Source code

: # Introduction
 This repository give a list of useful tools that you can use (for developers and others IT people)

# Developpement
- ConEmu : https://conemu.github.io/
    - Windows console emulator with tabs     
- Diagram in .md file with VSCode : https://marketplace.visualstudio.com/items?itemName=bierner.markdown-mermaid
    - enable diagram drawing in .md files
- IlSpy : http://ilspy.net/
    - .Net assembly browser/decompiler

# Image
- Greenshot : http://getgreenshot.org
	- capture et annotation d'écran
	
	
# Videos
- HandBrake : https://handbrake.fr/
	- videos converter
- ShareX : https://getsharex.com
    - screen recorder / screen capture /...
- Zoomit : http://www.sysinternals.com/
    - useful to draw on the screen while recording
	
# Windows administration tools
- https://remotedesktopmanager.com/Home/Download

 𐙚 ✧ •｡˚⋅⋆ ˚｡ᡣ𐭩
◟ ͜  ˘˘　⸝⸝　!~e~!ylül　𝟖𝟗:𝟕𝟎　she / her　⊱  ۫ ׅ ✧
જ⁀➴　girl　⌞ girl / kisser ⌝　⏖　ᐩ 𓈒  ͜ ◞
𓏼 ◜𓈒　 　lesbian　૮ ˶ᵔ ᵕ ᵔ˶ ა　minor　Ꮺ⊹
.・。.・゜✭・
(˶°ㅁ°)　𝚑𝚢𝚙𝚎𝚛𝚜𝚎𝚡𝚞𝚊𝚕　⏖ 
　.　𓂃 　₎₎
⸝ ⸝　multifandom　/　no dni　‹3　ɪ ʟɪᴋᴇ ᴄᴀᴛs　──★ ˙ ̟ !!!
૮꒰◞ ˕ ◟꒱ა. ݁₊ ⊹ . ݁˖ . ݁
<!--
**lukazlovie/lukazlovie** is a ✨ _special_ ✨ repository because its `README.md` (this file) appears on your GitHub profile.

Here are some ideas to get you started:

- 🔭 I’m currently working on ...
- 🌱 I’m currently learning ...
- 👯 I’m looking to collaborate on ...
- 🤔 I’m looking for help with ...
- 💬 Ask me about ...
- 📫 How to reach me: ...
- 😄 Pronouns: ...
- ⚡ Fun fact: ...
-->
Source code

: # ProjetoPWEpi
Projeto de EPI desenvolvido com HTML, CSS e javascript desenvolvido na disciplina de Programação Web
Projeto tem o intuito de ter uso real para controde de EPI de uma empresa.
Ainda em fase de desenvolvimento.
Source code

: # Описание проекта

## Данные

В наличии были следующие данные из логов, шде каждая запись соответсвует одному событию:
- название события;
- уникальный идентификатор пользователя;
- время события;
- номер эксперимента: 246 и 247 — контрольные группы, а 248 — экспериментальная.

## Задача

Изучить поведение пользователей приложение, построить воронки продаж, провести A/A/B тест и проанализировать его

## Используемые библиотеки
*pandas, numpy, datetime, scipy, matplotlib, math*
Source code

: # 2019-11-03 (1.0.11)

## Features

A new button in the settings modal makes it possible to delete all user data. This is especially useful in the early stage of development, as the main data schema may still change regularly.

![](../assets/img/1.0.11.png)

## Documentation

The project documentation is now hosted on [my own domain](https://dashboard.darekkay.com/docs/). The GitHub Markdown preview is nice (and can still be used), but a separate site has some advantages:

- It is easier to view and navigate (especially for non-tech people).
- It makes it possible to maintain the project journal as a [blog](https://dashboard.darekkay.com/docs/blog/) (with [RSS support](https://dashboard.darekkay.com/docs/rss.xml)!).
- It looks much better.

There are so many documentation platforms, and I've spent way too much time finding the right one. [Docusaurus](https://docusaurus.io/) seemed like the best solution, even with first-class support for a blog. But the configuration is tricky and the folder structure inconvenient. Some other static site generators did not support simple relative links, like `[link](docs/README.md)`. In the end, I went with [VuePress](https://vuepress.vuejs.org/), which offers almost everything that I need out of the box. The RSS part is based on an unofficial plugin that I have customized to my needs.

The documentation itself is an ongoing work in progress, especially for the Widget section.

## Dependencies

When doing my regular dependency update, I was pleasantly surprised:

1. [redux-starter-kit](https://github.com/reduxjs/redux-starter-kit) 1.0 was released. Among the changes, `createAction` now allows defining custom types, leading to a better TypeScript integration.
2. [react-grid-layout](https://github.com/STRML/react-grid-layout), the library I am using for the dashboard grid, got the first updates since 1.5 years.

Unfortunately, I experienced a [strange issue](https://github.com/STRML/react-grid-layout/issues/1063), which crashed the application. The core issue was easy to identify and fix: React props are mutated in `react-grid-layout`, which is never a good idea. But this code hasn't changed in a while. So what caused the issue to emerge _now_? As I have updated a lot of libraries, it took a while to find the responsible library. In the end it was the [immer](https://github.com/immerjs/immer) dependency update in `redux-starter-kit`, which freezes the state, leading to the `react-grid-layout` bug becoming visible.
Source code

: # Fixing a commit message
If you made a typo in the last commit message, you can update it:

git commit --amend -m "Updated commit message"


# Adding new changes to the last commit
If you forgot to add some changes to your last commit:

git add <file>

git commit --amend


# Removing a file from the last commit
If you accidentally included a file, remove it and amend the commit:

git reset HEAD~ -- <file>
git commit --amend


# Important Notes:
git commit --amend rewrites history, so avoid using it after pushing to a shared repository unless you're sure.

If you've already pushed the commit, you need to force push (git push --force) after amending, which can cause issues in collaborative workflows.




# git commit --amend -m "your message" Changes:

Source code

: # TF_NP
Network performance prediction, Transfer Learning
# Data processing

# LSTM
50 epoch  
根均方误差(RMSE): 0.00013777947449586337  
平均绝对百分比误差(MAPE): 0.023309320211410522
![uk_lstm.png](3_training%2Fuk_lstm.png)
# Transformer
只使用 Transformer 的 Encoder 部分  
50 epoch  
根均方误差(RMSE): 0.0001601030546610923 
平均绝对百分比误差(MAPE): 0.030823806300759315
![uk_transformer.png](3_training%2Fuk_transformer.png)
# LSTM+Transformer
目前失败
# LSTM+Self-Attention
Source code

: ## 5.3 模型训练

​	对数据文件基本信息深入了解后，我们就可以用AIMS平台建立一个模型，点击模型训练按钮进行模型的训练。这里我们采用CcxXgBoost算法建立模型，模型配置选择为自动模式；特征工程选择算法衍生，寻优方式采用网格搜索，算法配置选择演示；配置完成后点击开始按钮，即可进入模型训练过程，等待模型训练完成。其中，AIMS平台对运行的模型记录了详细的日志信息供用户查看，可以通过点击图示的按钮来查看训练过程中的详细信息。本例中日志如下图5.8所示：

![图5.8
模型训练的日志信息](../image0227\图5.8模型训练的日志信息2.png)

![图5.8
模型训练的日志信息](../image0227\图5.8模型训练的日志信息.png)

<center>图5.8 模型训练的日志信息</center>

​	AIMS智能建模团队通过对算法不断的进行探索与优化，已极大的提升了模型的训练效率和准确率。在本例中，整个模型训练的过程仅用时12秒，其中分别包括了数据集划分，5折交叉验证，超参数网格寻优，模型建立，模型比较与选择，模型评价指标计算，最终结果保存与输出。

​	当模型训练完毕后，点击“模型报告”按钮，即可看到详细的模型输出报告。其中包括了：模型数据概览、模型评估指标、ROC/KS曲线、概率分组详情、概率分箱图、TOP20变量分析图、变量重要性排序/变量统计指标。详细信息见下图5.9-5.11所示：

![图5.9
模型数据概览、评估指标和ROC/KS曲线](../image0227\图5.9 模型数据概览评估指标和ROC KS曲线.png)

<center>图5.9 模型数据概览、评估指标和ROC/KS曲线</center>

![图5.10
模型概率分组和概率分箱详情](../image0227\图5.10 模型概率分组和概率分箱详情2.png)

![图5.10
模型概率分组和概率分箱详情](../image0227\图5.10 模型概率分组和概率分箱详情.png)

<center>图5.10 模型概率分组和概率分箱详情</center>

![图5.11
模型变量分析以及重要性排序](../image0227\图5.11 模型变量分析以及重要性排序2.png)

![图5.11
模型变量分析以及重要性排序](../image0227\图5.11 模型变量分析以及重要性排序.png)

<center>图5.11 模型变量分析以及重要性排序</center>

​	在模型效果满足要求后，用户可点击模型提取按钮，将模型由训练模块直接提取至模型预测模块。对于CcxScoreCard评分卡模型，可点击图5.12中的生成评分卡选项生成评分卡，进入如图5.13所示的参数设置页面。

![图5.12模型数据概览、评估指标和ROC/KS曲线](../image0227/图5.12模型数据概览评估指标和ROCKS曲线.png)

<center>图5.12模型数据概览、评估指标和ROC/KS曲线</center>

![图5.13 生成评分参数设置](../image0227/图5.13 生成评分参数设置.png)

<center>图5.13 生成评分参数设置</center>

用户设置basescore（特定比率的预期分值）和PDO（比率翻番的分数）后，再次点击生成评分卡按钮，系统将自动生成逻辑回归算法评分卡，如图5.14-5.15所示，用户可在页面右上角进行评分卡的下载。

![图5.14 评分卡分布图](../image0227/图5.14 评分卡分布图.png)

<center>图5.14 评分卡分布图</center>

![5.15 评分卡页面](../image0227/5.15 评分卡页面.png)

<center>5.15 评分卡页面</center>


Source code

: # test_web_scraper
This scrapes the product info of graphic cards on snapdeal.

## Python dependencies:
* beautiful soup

# PROBLEM STATEMENT
Restate the material word for word, but only from its first line through the line containing "- videos converter".

# EXERCISE SOLUTION
Source code

: # Introduction
 This repository give a list of useful tools that you can use (for developers and others IT people)

# Developpement
- ConEmu : https://conemu.github.io/
    - Windows console emulator with tabs     
- Diagram in .md file with VSCode : https://marketplace.visualstudio.com/items?itemName=bierner.markdown-mermaid
    - enable diagram drawing in .md files
- IlSpy : http://ilspy.net/
    - .Net assembly browser/decompiler

# Image
- Greenshot : http://getgreenshot.org
	- capture et annotation d'écran
	
	
# Videos
- HandBrake : https://handbrake.fr/
	- videos converter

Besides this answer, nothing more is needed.